Exercise instructions
Look for the word "during" in the entries and copy each line where it appears.

Provided data
########################################

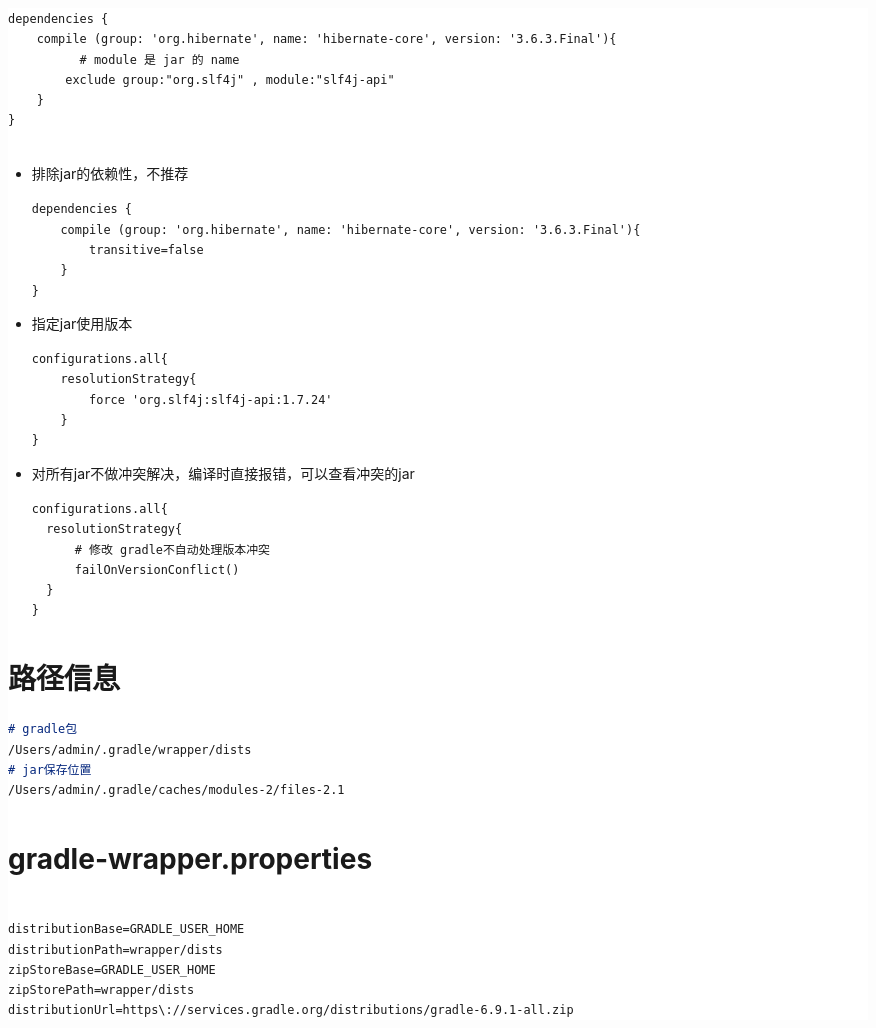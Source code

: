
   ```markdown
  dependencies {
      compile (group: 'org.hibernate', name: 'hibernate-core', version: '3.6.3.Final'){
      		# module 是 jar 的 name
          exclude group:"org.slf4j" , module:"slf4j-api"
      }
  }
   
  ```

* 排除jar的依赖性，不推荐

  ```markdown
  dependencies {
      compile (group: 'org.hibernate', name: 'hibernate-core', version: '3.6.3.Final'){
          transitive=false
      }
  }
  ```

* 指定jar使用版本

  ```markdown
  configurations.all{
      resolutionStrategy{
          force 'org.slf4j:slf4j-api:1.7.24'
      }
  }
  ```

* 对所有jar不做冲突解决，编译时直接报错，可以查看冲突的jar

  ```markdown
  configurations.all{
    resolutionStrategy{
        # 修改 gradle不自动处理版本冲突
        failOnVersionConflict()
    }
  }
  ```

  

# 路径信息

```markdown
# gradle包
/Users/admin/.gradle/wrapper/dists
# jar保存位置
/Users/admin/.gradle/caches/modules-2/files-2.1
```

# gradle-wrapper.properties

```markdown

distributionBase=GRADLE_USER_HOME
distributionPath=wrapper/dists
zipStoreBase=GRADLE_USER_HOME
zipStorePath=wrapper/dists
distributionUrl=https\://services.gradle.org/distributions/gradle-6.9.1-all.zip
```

########################################

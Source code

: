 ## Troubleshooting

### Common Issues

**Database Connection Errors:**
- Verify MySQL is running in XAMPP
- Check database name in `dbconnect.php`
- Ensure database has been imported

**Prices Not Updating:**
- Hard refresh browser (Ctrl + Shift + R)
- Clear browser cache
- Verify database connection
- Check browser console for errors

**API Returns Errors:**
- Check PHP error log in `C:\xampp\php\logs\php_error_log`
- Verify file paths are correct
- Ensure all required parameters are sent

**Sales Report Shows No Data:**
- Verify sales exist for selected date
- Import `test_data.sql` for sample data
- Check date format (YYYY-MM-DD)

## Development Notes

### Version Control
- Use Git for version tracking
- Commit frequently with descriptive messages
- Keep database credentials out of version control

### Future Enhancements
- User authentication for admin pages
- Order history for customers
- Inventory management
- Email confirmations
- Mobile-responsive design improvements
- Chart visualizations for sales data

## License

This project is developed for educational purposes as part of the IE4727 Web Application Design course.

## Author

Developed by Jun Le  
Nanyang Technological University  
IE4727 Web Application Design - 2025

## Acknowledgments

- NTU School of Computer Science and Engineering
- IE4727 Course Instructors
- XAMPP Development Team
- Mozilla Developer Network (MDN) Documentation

########################################

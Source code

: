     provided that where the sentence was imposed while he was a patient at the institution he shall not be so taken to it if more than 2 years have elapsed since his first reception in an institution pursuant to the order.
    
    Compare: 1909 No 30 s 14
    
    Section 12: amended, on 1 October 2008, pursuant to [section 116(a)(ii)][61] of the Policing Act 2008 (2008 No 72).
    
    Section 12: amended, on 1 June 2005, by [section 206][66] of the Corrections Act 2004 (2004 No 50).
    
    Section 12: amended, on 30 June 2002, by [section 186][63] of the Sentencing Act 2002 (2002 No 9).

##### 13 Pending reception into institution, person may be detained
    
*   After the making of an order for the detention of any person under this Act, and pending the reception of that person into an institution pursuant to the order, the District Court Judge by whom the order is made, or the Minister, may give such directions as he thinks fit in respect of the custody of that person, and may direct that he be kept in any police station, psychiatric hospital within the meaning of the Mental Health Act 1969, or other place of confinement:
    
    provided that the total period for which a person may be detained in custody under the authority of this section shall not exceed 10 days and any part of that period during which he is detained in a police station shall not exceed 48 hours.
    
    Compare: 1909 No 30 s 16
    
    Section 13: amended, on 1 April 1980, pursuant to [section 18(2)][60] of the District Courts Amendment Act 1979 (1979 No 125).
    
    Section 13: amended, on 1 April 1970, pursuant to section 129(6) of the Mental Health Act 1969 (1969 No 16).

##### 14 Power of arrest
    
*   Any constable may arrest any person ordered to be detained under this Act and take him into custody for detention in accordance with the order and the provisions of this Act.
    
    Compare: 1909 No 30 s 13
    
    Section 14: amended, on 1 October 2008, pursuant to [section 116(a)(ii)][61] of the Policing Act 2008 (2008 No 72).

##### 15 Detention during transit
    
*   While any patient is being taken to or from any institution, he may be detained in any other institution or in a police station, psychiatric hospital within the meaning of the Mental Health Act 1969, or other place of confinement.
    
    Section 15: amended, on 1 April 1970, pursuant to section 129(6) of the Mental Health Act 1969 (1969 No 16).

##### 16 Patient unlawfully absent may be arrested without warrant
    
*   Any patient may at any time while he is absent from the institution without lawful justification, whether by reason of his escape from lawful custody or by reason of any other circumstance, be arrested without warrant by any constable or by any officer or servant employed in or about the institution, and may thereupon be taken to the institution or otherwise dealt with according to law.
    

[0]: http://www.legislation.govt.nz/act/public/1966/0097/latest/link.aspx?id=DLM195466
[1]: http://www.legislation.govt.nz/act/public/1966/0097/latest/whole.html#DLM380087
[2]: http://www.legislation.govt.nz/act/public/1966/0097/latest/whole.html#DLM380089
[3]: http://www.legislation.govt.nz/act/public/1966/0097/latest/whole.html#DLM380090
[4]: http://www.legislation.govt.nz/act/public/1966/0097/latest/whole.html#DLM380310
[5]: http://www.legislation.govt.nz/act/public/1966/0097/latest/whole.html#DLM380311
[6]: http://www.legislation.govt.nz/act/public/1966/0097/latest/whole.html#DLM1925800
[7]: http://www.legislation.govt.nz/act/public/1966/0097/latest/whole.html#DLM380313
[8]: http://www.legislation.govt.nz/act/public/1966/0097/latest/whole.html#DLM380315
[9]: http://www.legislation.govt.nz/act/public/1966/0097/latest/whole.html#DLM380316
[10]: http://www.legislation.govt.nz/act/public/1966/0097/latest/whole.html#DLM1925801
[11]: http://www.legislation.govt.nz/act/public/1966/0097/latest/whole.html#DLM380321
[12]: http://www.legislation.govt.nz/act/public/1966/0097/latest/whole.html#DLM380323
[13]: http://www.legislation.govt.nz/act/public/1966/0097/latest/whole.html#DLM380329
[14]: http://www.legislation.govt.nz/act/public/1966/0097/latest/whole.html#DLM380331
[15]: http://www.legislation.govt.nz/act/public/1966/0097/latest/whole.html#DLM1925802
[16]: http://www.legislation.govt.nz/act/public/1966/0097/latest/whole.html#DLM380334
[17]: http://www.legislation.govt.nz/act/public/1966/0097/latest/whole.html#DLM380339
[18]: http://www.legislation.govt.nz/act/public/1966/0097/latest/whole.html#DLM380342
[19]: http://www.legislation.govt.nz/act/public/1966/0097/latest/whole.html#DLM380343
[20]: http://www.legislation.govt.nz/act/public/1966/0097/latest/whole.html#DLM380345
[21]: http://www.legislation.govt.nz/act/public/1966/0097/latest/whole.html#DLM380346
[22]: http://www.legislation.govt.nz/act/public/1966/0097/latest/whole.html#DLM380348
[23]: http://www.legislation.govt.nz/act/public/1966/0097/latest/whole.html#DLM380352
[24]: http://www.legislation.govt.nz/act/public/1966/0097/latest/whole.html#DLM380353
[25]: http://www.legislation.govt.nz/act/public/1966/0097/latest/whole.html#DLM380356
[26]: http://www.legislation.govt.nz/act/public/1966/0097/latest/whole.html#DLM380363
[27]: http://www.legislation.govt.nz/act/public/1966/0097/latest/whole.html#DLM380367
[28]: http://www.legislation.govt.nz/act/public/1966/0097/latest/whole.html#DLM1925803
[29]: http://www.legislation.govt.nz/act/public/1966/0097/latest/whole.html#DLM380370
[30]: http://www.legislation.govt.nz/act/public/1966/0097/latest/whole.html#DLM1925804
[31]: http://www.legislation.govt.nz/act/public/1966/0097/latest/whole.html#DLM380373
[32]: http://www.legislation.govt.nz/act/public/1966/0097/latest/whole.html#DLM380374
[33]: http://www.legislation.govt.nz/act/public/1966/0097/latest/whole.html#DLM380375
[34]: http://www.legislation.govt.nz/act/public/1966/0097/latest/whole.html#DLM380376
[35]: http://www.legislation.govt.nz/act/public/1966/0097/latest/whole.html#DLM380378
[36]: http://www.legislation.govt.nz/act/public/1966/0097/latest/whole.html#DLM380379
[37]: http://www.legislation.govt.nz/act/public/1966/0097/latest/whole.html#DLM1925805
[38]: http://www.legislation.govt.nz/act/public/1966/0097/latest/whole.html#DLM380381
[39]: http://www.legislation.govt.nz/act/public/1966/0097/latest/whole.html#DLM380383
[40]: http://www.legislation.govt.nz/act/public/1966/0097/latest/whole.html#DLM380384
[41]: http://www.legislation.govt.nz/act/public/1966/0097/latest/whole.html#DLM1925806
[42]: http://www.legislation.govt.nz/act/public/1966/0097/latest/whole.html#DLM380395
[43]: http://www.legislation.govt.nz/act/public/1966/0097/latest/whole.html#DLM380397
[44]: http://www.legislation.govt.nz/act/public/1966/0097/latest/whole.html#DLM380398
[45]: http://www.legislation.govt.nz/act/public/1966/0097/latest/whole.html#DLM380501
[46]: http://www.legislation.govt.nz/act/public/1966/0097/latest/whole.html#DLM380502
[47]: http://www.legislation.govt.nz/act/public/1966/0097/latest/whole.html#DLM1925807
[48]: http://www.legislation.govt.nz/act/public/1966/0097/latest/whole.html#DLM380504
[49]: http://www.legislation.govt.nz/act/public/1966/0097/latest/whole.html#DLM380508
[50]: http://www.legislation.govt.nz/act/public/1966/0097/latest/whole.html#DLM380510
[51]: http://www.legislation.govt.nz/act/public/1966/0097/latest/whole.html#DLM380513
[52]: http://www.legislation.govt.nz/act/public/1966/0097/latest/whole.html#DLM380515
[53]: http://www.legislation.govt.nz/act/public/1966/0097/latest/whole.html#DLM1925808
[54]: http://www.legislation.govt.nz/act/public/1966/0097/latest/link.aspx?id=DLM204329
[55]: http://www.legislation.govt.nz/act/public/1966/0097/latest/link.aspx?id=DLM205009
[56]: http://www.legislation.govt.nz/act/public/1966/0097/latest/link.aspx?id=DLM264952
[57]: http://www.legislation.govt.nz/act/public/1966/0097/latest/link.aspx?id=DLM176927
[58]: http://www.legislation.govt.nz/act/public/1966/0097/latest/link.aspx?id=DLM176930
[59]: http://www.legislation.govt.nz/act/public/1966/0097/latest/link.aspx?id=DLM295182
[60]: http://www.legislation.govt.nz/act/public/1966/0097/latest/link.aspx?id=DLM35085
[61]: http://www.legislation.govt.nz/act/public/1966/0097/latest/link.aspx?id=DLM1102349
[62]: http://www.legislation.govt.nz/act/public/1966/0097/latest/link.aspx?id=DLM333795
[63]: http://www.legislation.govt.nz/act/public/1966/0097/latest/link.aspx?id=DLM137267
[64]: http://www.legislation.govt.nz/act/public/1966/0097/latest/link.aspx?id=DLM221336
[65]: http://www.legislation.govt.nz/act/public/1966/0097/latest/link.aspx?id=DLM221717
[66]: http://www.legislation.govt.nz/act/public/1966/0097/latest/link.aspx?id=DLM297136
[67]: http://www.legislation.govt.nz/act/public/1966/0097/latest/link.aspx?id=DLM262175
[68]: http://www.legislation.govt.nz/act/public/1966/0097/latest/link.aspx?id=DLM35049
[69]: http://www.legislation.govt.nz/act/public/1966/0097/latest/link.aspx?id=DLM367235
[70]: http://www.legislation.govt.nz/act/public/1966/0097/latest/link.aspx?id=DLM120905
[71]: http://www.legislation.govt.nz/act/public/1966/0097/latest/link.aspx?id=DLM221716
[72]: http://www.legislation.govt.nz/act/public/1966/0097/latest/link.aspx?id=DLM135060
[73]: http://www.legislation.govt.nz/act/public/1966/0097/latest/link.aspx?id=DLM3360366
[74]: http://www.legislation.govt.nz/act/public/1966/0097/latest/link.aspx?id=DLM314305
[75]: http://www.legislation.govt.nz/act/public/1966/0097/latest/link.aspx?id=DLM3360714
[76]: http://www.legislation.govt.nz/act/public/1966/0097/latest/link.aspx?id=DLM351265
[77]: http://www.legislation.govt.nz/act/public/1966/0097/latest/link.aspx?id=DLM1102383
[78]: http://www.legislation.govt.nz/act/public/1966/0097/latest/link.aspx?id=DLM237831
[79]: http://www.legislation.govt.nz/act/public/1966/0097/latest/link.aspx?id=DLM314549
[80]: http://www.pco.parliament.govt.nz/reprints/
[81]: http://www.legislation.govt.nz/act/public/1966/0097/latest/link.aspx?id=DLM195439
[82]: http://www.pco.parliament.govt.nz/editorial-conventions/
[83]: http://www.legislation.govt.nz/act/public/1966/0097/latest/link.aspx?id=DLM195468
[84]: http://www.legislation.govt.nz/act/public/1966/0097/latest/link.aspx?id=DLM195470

########################################

Output for this task
    provided that the total period for which a person may be detained in custody under the authority of this section shall not exceed 10 days and any part of that period during which he is detained in a police station shall not exceed 48 hours.
##### 15 Detention during transit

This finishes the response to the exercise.